== DATA LISTING ==
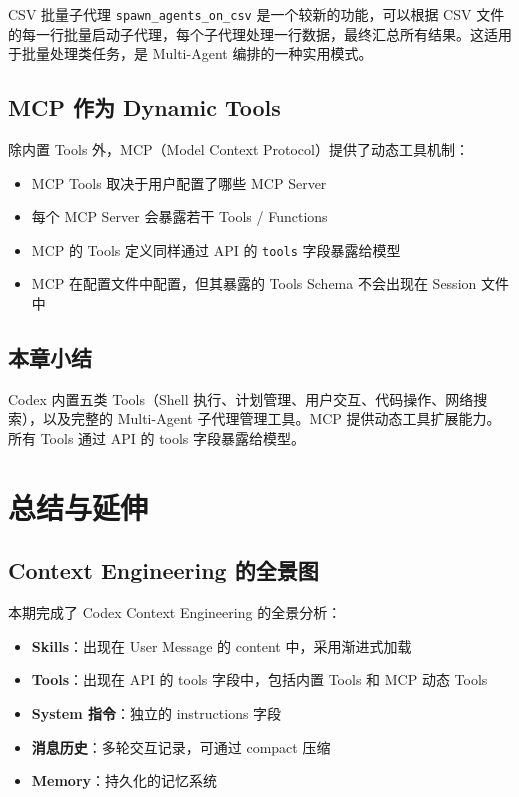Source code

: \documentclass[a4paper]{article}
\begin{document}
\begin{knowledgebox}{CSV 批量子代理}
\texttt{spawn\_agents\_on\_csv} 是一个较新的功能，可以根据 CSV 文件的每一行批量启动子代理，每个子代理处理一行数据，最终汇总所有结果。这适用于批量处理类任务，是 Multi-Agent 编排的一种实用模式。
\end{knowledgebox}

\subsection{MCP 作为 Dynamic Tools}

除内置 Tools 外，MCP（Model Context Protocol）提供了动态工具机制：

\begin{itemize}
    \item MCP Tools 取决于用户配置了哪些 MCP Server
    \item 每个 MCP Server 会暴露若干 Tools / Functions
    \item MCP 的 Tools 定义同样通过 API 的 \texttt{tools} 字段暴露给模型
    \item MCP 在配置文件中配置，但其暴露的 Tools Schema 不会出现在 Session 文件中
\end{itemize}

\subsection{本章小结}

Codex 内置五类 Tools（Shell 执行、计划管理、用户交互、代码操作、网络搜索），以及完整的 Multi-Agent 子代理管理工具。MCP 提供动态工具扩展能力。所有 Tools 通过 API 的 tools 字段暴露给模型。


\section{总结与延伸}

\subsection{Context Engineering 的全景图}

本期完成了 Codex Context Engineering 的全景分析：

\begin{itemize}
    \item \textbf{Skills}：出现在 User Message 的 content 中，采用渐进式加载
    \item \textbf{Tools}：出现在 API 的 tools 字段中，包括内置 Tools 和 MCP 动态 Tools
    \item \textbf{System 指令}：独立的 instructions 字段
    \item \textbf{消息历史}：多轮交互记录，可通过 compact 压缩
    \item \textbf{Memory}：持久化的记忆系统
\end{itemize}
\end{document}
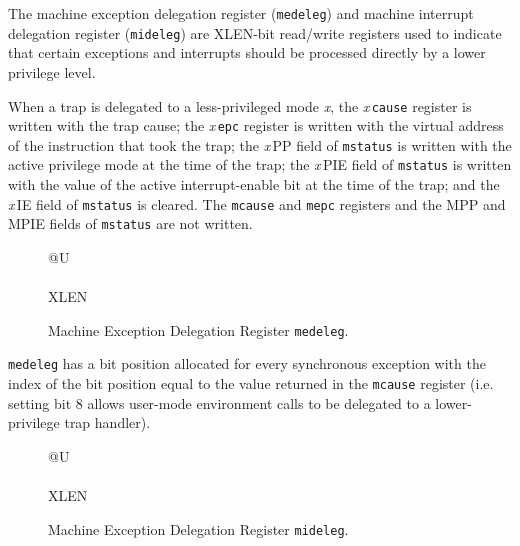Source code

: The machine exception delegation register (\texttt{medeleg}) and machine interrupt delegation register (\texttt{mideleg}) are XLEN-bit read/write registers used to indicate that certain exceptions and interrupts should be processed directly by a lower privilege level.

When a trap is delegated to a less-privileged mode \emph{x}, the
\emph{x}\,\texttt{cause} register is written with the trap cause; the
\emph{x}\,\texttt{epc} register is written with the virtual address of
the instruction that took the trap; the \emph{x}\,PP field
of \texttt{mstatus} is written with the active privilege mode at the time of
the trap; the \emph{x}\,PIE field of \texttt{mstatus} is written with the
value of the active interrupt-enable bit at the time of the trap; and
the \emph{x}\,IE field of \texttt{mstatus} is cleared.  The \texttt{mcause} and
\texttt{mepc} registers and the MPP and MPIE fields of \texttt{mstatus} are
not written.

\ifdefined\MARKDOWN
\else

\begin{figure}[htb]
	{\footnotesize
		\begin{center}
			\begin{tabular}{@{}U}
				 \\
				\hline
				 \\
				\hline
				XLEN \\
			\end{tabular}
		\end{center}
	}
	\vspace{-0.1in}
	\caption{Machine Exception Delegation Register \texttt{medeleg}.}
	\label{fig:medelegreg}
\end{figure}
\fi

\texttt{medeleg} has a bit position allocated for every synchronous exception
with the index of the bit position equal to the value returned in the
\texttt{mcause} register (i.e. setting bit 8 allows user-mode environment calls
to be delegated to a lower-privilege trap handler).

\ifdefined\MARKDOWN
\else

\begin{figure}[htb]
	{\footnotesize
		\begin{center}
			\begin{tabular}{@{}U}
				\instbitrange{XLEN-1}{0} \\
				\hline
				\multicolumn{1}{|c|}{Interrupts} \\
				\hline
				XLEN \\
			\end{tabular}
		\end{center}
	}
	\vspace{-0.1in}
	\caption{Machine Exception Delegation Register \texttt{mideleg}.}
	\label{fig:midelegreg}
\end{figure}

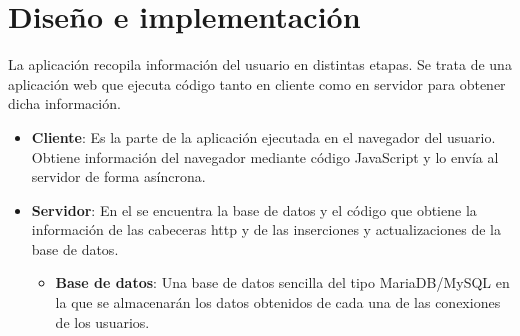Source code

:\chapter{Diseño e implementación}
\noindent
La aplicación recopila información del usuario en distintas etapas. Se trata de una aplicación web que ejecuta código tanto en cliente como en servidor para obtener dicha información.
\begin{itemize}
    \item \textbf{Cliente}: Es la parte de la aplicación ejecutada en el navegador del usuario. Obtiene información del navegador mediante código JavaScript y lo envía al servidor de forma asíncrona.
    \item \textbf{Servidor}: En el se encuentra la base de datos y el código que obtiene la información de las cabeceras http y de las inserciones y actualizaciones de la base de datos.
     \begin{itemize}
         \item \textbf{Base de datos}: Una base de datos sencilla del tipo MariaDB/MySQL en la que se almacenarán los datos obtenidos de cada una de las conexiones de los usuarios.
     \end{itemize}
\end{itemize}
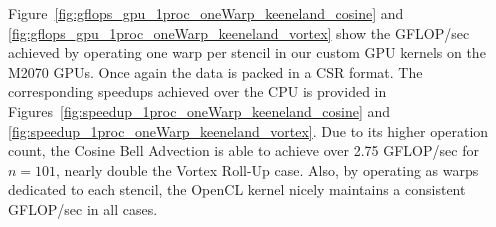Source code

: Figure~\ref{fig:gflops_gpu_1proc_oneWarp_keeneland_cosine} and \ref{fig:gflops_gpu_1proc_oneWarp_keeneland_vortex} show the GFLOP/sec achieved by operating one warp per stencil in our custom GPU kernels on the M2070 GPUs. Once again the data is packed in a CSR format. The corresponding speedups achieved over the CPU is provided in Figures~\ref{fig:speedup_1proc_oneWarp_keeneland_cosine} and \ref{fig:speedup_1proc_oneWarp_keeneland_vortex}. Due to its higher operation count, the Cosine Bell Advection is able to achieve over 2.75 GFLOP/sec for $n=101$, nearly double the Vortex Roll-Up case. Also, by operating as warps dedicated to each stencil, the OpenCL kernel nicely maintains a consistent GFLOP/sec in all cases. 


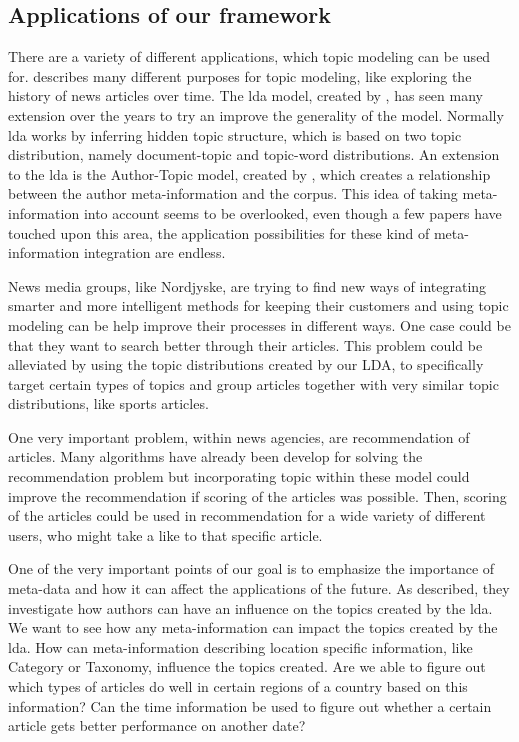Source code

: \subsection{Applications of our framework}\label{sec:appendix_applications}
There are a variety of different applications, which topic modeling can be used for. 
\citet{Probabilistic_Topic_Models} describes many different purposes for topic modeling, like exploring the history of news articles over time.
The \gls{lda} model, created by \citet{blei2003latent}, has seen many extension over the years to try an improve the generality of the model.
Normally \gls{lda} works by inferring hidden topic structure, which is based on two topic distribution, namely document-topic and topic-word distributions. 
An extension to the \gls{lda} is the Author-Topic model, created by \citet{author_topic_2012}, which creates a relationship between the author meta-information and the corpus.
This idea of taking meta-information into account seems to be overlooked, even though a few papers have touched upon this area, the application possibilities for these kind of meta-information integration are endless.

News media groups, like Nordjyske, are trying to find new ways of integrating smarter and more intelligent methods for keeping their customers and using topic modeling can be help improve their processes in different ways.
One case could be that they want to search better through their articles.
This problem could be alleviated by using the topic distributions created by our LDA, to specifically target certain types of topics and group articles together with very similar topic distributions, like sports articles.

One very important problem, within news agencies, are recommendation of articles.
Many algorithms have already been develop for solving the recommendation problem but incorporating topic within these model could improve the recommendation if scoring of the articles was possible.
Then, scoring of the articles could be used in recommendation for a wide variety of different users, who might take a like to that specific article.     

One of the very important points of our goal is to emphasize the importance of meta-data and how it can affect the applications of the future.
As \citet{author_topic_2012} described, they investigate how authors can have an influence on the topics created by the \gls{lda}.
We want to see how any meta-information can impact the topics created by the \gls{lda}. 
How can meta-information describing location specific information, like Category or Taxonomy, influence the topics created.
Are we able to figure out which types of articles do well in certain regions of a country based on this information? 
Can the time information be used to figure out whether a certain article gets better performance on another date?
===
Return the lines of the data above in full and exactly, with no pictures.

**RESPONSE TO THE TASK:**
Source code

: \documentclass[a4paper]{article}
\begin{document}
\begin{knowledgebox}{CSV 批量子代理}
\texttt{spawn\_agents\_on\_csv} 是一个较新的功能，可以根据 CSV 文件的每一行批量启动子代理，每个子代理处理一行数据，最终汇总所有结果。这适用于批量处理类任务，是 Multi-Agent 编排的一种实用模式。
\end{knowledgebox}

\subsection{MCP 作为 Dynamic Tools}

除内置 Tools 外，MCP（Model Context Protocol）提供了动态工具机制：

\begin{itemize}
    \item MCP Tools 取决于用户配置了哪些 MCP Server
    \item 每个 MCP Server 会暴露若干 Tools / Functions
    \item MCP 的 Tools 定义同样通过 API 的 \texttt{tools} 字段暴露给模型
    \item MCP 在配置文件中配置，但其暴露的 Tools Schema 不会出现在 Session 文件中
\end{itemize}

\subsection{本章小结}

Codex 内置五类 Tools（Shell 执行、计划管理、用户交互、代码操作、网络搜索），以及完整的 Multi-Agent 子代理管理工具。MCP 提供动态工具扩展能力。所有 Tools 通过 API 的 tools 字段暴露给模型。


\section{总结与延伸}

\subsection{Context Engineering 的全景图}

本期完成了 Codex Context Engineering 的全景分析：

\begin{itemize}
    \item \textbf{Skills}：出现在 User Message 的 content 中，采用渐进式加载
    \item \textbf{Tools}：出现在 API 的 tools 字段中，包括内置 Tools 和 MCP 动态 Tools
    \item \textbf{System 指令}：独立的 instructions 字段
    \item \textbf{消息历史}：多轮交互记录，可通过 compact 压缩
    \item \textbf{Memory}：持久化的记忆系统
\end{itemize}
\end{document}
Source code

: The machine exception delegation register (\texttt{medeleg}) and machine interrupt delegation register (\texttt{mideleg}) are XLEN-bit read/write registers used to indicate that certain exceptions and interrupts should be processed directly by a lower privilege level.

When a trap is delegated to a less-privileged mode \emph{x}, the
\emph{x}\,\texttt{cause} register is written with the trap cause; the
\emph{x}\,\texttt{epc} register is written with the virtual address of
the instruction that took the trap; the \emph{x}\,PP field
of \texttt{mstatus} is written with the active privilege mode at the time of
the trap; the \emph{x}\,PIE field of \texttt{mstatus} is written with the
value of the active interrupt-enable bit at the time of the trap; and
the \emph{x}\,IE field of \texttt{mstatus} is cleared.  The \texttt{mcause} and
\texttt{mepc} registers and the MPP and MPIE fields of \texttt{mstatus} are
not written.

\ifdefined\MARKDOWN
\else

\begin{figure}[htb]
	{\footnotesize
		\begin{center}
			\begin{tabular}{@{}U}
				 \\
				\hline
				 \\
				\hline
				XLEN \\
			\end{tabular}
		\end{center}
	}
	\vspace{-0.1in}
	\caption{Machine Exception Delegation Register \texttt{medeleg}.}
	\label{fig:medelegreg}
\end{figure}
\fi

\texttt{medeleg} has a bit position allocated for every synchronous exception
with the index of the bit position equal to the value returned in the
\texttt{mcause} register (i.e. setting bit 8 allows user-mode environment calls
to be delegated to a lower-privilege trap handler).

\ifdefined\MARKDOWN
\else

\begin{figure}[htb]
	{\footnotesize
		\begin{center}
			\begin{tabular}{@{}U}
				\instbitrange{XLEN-1}{0} \\
				\hline
				\multicolumn{1}{|c|}{Interrupts} \\
				\hline
				XLEN \\
			\end{tabular}
		\end{center}
	}
	\vspace{-0.1in}
	\caption{Machine Exception Delegation Register \texttt{mideleg}.}
	\label{fig:midelegreg}
\end{figure}

Source code

:\chapter{Diseño e implementación}
\noindent
La aplicación recopila información del usuario en distintas etapas. Se trata de una aplicación web que ejecuta código tanto en cliente como en servidor para obtener dicha información.
\begin{itemize}
    \item \textbf{Cliente}: Es la parte de la aplicación ejecutada en el navegador del usuario. Obtiene información del navegador mediante código JavaScript y lo envía al servidor de forma asíncrona.
    \item \textbf{Servidor}: En el se encuentra la base de datos y el código que obtiene la información de las cabeceras http y de las inserciones y actualizaciones de la base de datos.
     \begin{itemize}
         \item \textbf{Base de datos}: Una base de datos sencilla del tipo MariaDB/MySQL en la que se almacenarán los datos obtenidos de cada una de las conexiones de los usuarios.
     \end{itemize}
\end{itemize}
Source code

: Figure~\ref{fig:gflops_gpu_1proc_oneWarp_keeneland_cosine} and \ref{fig:gflops_gpu_1proc_oneWarp_keeneland_vortex} show the GFLOP/sec achieved by operating one warp per stencil in our custom GPU kernels on the M2070 GPUs. Once again the data is packed in a CSR format. The corresponding speedups achieved over the CPU is provided in Figures~\ref{fig:speedup_1proc_oneWarp_keeneland_cosine} and \ref{fig:speedup_1proc_oneWarp_keeneland_vortex}. Due to its higher operation count, the Cosine Bell Advection is able to achieve over 2.75 GFLOP/sec for $n=101$, nearly double the Vortex Roll-Up case. Also, by operating as warps dedicated to each stencil, the OpenCL kernel nicely maintains a consistent GFLOP/sec in all cases. 


Source code

: \subsection{Applications of our framework}\label{sec:appendix_applications}
There are a variety of different applications, which topic modeling can be used for. 
\citet{Probabilistic_Topic_Models} describes many different purposes for topic modeling, like exploring the history of news articles over time.
The \gls{lda} model, created by \citet{blei2003latent}, has seen many extension over the years to try an improve the generality of the model.
Normally \gls{lda} works by inferring hidden topic structure, which is based on two topic distribution, namely document-topic and topic-word distributions. 
An extension to the \gls{lda} is the Author-Topic model, created by \citet{author_topic_2012}, which creates a relationship between the author meta-information and the corpus.
This idea of taking meta-information into account seems to be overlooked, even though a few papers have touched upon this area, the application possibilities for these kind of meta-information integration are endless.

News media groups, like Nordjyske, are trying to find new ways of integrating smarter and more intelligent methods for keeping their customers and using topic modeling can be help improve their processes in different ways.
One case could be that they want to search better through their articles.
This problem could be alleviated by using the topic distributions created by our LDA, to specifically target certain types of topics and group articles together with very similar topic distributions, like sports articles.

One very important problem, within news agencies, are recommendation of articles.
Many algorithms have already been develop for solving the recommendation problem but incorporating topic within these model could improve the recommendation if scoring of the articles was possible.
Then, scoring of the articles could be used in recommendation for a wide variety of different users, who might take a like to that specific article.     

One of the very important points of our goal is to emphasize the importance of meta-data and how it can affect the applications of the future.
As \citet{author_topic_2012} described, they investigate how authors can have an influence on the topics created by the \gls{lda}.
We want to see how any meta-information can impact the topics created by the \gls{lda}. 
How can meta-information describing location specific information, like Category or Taxonomy, influence the topics created.
Are we able to figure out which types of articles do well in certain regions of a country based on this information? 
Can the time information be used to figure out whether a certain article gets better performance on another date?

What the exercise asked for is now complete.